LOST The Package

LOST The Package March 30, 2010
I began this episode feeling just a little like Sayid: nothing, no anger, no sorrow, losing emotional attachment to this show that I and so many of you have followed for years. Just a handful of episodes before it all ends – could there be anything else I could learn about the characters? Any more stories to tell, that would be as enjoyable as what we’ve already seen, much less that can bring what we’ve watched for a number of years to a satisfying conclusion? Can seven (and now six) episodes explain enough to tie key threads together? Will we find out who or what was in the cabin? Surely it wasn’t Jacob, since he lives in the statue, and surely it wasn’t the smoke monster, who was kept away by the ash circle. Will we find out how Ben could summon the smoke monster and knew he needed to be judged by it, when the Others now seem to regard it as a dangerous enemy?

This episode helped to mitigate my sense that LOST might, in spite of having a set number of seasons to tell the story, nevertheless manage to end in a manner not entirely unlike a train wreck. There is little time left to bring the story to a conclusion, and I’m not looking for every question to be answered, but I do hope that we will not be left with lots of glaring contradictions. A novelist has the chance to revise earlier parts of the book once she or he has told the whole story. With a TV show, where episodes are aired sequentially, the possibility to go back and revise is not there. And so, if the writers and producers of LOST are able to bring such a complex story to a coherent end, it will be a work of genius, proof that Locke was right – the island is a place where miracles happen.

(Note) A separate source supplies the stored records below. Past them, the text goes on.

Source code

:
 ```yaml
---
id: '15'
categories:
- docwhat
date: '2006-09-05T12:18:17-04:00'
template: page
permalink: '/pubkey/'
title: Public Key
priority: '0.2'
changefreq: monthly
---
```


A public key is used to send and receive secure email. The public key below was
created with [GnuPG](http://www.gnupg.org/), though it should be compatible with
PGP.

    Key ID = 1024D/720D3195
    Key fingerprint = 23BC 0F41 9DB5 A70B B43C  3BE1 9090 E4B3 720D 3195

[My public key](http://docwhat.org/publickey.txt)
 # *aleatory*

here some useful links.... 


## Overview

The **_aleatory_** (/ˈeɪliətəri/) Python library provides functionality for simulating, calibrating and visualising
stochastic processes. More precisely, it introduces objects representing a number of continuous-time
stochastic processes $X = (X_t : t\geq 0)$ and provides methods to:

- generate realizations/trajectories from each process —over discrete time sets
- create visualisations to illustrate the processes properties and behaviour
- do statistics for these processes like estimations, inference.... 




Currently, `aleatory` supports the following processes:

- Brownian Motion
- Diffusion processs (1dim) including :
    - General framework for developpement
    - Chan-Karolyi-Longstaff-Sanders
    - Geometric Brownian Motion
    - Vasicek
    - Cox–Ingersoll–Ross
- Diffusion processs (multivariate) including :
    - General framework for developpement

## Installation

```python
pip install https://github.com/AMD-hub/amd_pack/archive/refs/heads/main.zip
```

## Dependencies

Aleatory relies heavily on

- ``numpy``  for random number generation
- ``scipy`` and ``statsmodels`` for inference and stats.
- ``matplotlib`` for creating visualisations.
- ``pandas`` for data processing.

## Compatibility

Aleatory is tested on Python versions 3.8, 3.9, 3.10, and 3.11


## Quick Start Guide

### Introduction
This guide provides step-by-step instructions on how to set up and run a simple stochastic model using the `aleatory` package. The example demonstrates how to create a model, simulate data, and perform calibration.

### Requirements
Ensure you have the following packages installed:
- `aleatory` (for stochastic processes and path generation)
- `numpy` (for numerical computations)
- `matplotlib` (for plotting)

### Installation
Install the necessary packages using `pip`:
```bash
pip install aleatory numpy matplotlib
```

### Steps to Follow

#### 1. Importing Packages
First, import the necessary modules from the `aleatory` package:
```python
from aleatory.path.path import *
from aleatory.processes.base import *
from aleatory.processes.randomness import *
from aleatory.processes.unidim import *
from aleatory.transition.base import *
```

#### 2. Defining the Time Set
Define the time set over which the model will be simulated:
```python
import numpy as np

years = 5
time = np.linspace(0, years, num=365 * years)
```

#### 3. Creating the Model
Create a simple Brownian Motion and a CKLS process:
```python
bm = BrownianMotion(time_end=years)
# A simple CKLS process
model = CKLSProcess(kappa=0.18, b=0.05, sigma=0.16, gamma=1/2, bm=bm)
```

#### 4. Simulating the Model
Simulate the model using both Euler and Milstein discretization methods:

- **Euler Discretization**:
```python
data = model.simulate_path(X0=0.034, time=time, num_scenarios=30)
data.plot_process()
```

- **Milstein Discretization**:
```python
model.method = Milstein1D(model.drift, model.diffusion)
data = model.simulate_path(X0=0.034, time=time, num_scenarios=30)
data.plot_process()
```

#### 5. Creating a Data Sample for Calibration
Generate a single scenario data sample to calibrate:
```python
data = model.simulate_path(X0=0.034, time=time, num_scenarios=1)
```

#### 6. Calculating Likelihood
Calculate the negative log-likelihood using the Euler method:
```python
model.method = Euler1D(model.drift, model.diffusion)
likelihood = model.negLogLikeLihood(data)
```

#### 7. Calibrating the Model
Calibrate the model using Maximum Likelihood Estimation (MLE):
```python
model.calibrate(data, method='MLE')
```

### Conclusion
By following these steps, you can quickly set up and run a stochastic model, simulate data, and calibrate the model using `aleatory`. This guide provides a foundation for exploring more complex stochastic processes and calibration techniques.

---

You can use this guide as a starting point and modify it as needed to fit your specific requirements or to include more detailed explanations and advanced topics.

Let’s see what we learned [SPOILERS FOLLOW]. Perhaps the most important thing we learned is that Desmond is the “package” that was kept in the locked room on the submarine. Apparently he is the best hope for preventing the smoke monster from getting off the island. But why?

We also had a hint that the key to the smoke monster getting off the island is for him to take the last living candidates with him.

The pockets of electromagnetic energy around the island also seem to be important somehow: Zoe is a geophysicist.

We were also reminded about Room 23, where the Dharma Initiative conducted experiments with subliminal messages (and where we once saw the words “God Loves You As He Loved Jacob” flash across the screen, while a backwards message told us that “Only fools are enslaved by time and space.” Presumably their reminding us about this, like their reminding us about Adam and Eve and about Christian Shepard’s missing body, is significant.

Seeing an encounter across the sonic fence barrier between “John Locke” and Charles Widmore was impressive. If it is true that Widmore knows more than he has said about the smoke monster, how did he know what his role was supposed to be in all this, after being away from the island for so long? What is his mission, and what is the background to it?

What do you think it all means? I feel like by now we ought to be able to speculate intelligently about what remains to happen between now and the final episode, and it is the sense that so much is still uncertain that leaves me feeling somewhat apprehensive.

What about you? Are you like Sayid when it comes to LOST?